Could you copy each line of the listing that holds "colspan"?

Data to examine section start

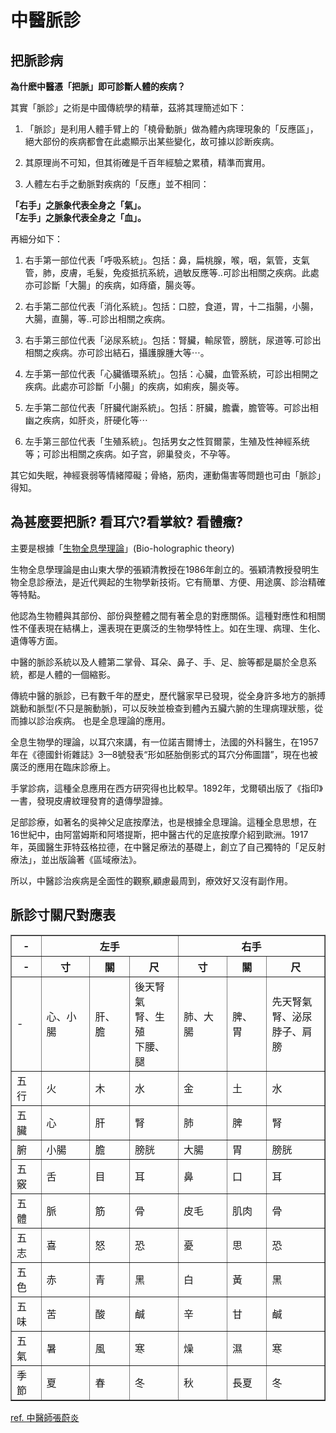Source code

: # 中醫脈診

## 把脈診病
<b>為什麽中醫憑「把脈」即可診斷人體的疾病？</b>

其實「脈診」之術是中國傳統學的精華，茲將其理簡述如下：

1. 「脈診」是利用人體手臂上的「橈骨動脈」做為體內病理現象的「反應區」，絕大部份的疾病都會在此處顯示出某些變化，故可據以診断疾病。

2. 其原理尚不可知，但其術確是千百年經驗之累積，精準而實用。

3. 人體左右手之動脈對疾病的「反應」並不相同：

<b>「右手」之脈象代表全身之「氣」。</b><br>
<b>「左手」之脈象代表全身之「血」。</b>

再細分如下：

1. 右手第一部位代表「呼吸系統」。包括：鼻，扁桃腺，喉，咽，氣管，支氣管，肺，皮膚，毛髮，免疫抵抗系統，過敏反應等..可診出相關之疾病。此處亦可診斷「大腸」的疾病，如痔瘡，腸炎等。

2. 右手第二部位代表「消化系統」。包括：口腔，食道，胃，十二指腸，小腸，大腸，直腸，等..可診出相關之疾病。

3. 右手第三部位代表「泌尿系統」。包括：腎臟，輸尿管，膀胱，尿道等.可診出相關之疾病。亦可診出結石，攝護腺腫大等⋯。
 
4. 左手第一部位代表「心臟循環系統」。包括：心臟，血管系統，可診出相開之疾病。此處亦可診斷「小腸」的疾病，如痢疾，腸炎等。

5. 左手第二部位代表「肝臟代謝系統」。包括：肝臟，膽囊，膽管等。可診出相幽之疾病，如肝炎，肝硬化等⋯

6. 左手第三部位代表「生殖系統」。包括男女之性賀爾蒙，生殖及性神經系统等；可診出相關之疾病。如子宫，卵巢發炎，不孕等。

其它如失眠，神經衰弱等情緒障礙；骨絡，筋肉，運動傷害等問題也可由「脈診」得知。

## 為甚麼要把脈? 看耳穴?看掌紋? 看體癥?
主要是根據「[生物全息學理論](https://baike.baidu.com/item/%E7%94%9F%E7%89%A9%E5%85%A8%E6%81%AF%E8%AB%96/10462770#:~:text=%E5%85%A8%E6%81%AF%E8%83%9A%E5%AD%A6%E8%AF%B4%EF%BC%8C%E4%B8%80%E4%B8%AA%E4%B8%AD%E5%9B%BD,%E6%9D%A1%E8%9A%AF%E8%9A%93%E5%B0%B1%E6%98%AF%E8%BF%99%E4%B8%AA%E9%81%93%E7%90%86%E3%80%82)」(Bio-holographic theory)

生物全息學理論是由山東大學的張穎清教授在1986年創立的。張穎清教授發明生物全息診療法，是近代興起的生物學新技術。它有簡單、方便、用途廣、診治精確等特點。

他認為生物體與其部份、部份與整體之間有著全息的對應關係。這種對應性和相關性不僅表現在結構上，還表現在更廣泛的生物學特性上。如在生理、病理、生化、遺傳等方面。

中醫的脈診系統以及人體第二掌骨、耳朵、鼻子、手、足、臉等都是屬於全息系統，都是人體的一個縮影。

傳統中醫的脈診，已有數千年的歷史，歷代醫家早已發現，從全身許多地方的脈搏跳動和脈型(不只是腕動脈)，可以反映並檢查到體內五臟六腑的生理病理狀態，從而據以診治疾病。 也是全息理論的應用。

全息生物學的理論，以耳穴來講，有一位諾吉爾博士，法國的外科醫生，在1957年在《德國針術雜誌》3—8號發表“形如胚胎倒影式的耳穴分佈圖譜”，現在也被廣泛的應用在臨床診療上。

手掌診病，這種全息應用在西方研究得也比較早。1892年，戈爾頓出版了《指印》一書，發現皮膚紋理發育的遺傳學證據。

足部診療，如著名的吳神父足底按摩法，也是根據全息理論。這種全息思想，在16世紀中，由阿當姆斯和阿塔提斯，把中醫古代的足底按摩介紹到歐洲。1917年，英國醫生菲特茲格拉德，在中醫足療法的基礎上，創立了自己獨特的「足反射療法」，並出版論著《區域療法》。

所以，中醫診治疾病是全面性的觀察,顧慮最周到，療效好又沒有副作用。

## 脈診寸關尺對應表

<table border="1">
    <tr>
        <th colspan="1">-</th>
        <th colspan="3">左手</th>
        <th colspan="3">右手</th>
    </tr>
    <tr>
        <th>-</th>
        <th>寸</th>
        <th>關</th>
        <th>尺</th>
        <th>寸</th>
        <th>關</th>
        <th>尺</th>
    </tr>
    <tr>
        <td>-</td>
        <td>心、小腸</td>
        <td>肝、膽</td>
        <td>後天腎氣<br>腎、生殖<br>下腰、腿</td>
        <td>肺、大腸</td>
        <td>脾、胃</td>
        <td>先天腎氣<br>腎、泌尿<br>脖子、肩膀</td>
    </tr>
    <tr>
        <td>五行</td>
        <td>火</td>
        <td>木</td>
        <td>水</td>
        <td>金</td>
        <td>土</td>
        <td>水</td>
    </tr>
    <tr>
        <td>五臟</td>
        <td>心</td>
        <td>肝</td>
        <td>腎</td>
        <td>肺</td>
        <td>脾</td>
        <td>腎</td>
    </tr>
    <tr>
        <td>腑</td>
        <td>小腸</td>
        <td>膽</td>
        <td>膀胱</td>
        <td>大腸</td>
        <td>胃</td>
        <td>膀胱</td>
    </tr>
    <tr>
        <td>五竅</td>
        <td>舌</td>
        <td>目</td>
        <td>耳</td>
        <td>鼻</td>
        <td>口</td>
        <td>耳</td>
    </tr>
    <tr>
        <td>五體</td>
        <td>脈</td>
        <td>筋</td>
        <td>骨</td>
        <td>皮毛</td>
        <td>肌肉</td>
        <td>骨</td>
    </tr>
    <tr>
        <td>五志</td>
        <td>喜</td>
        <td>怒</td>
        <td>恐</td>
        <td>憂</td>
        <td>思</td>
        <td>恐</td>
    </tr>
    <tr>
        <td>五色</td>
        <td>赤</td>
        <td>青</td>
        <td>黑</td>
        <td>白</td>
        <td>黃</td>
        <td>黑</td>
    </tr>
    <tr>
        <td>五味</td>
        <td>苦</td>
        <td>酸</td>
        <td>鹹</td>
        <td>辛</td>
        <td>甘</td>
        <td>鹹</td>
    </tr>
    <tr>
        <td>五氣</td>
        <td>暑</td>
        <td>風</td>
        <td>寒</td>
        <td>燥</td>
        <td>濕</td>
        <td>寒</td>
    </tr>
    <tr>
        <td>季節</td>
        <td>夏</td>
        <td>春</td>
        <td>冬</td>
        <td>秋</td>
        <td>長夏</td>
        <td>冬</td>
    </tr>
</table>

[ref. 中醫師張蔚炎](中醫師張蔚炎.md)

Data to examine section end

• [Task response]
        <th colspan="1">-</th>
        <th colspan="3">左手</th>
        <th colspan="3">右手</th>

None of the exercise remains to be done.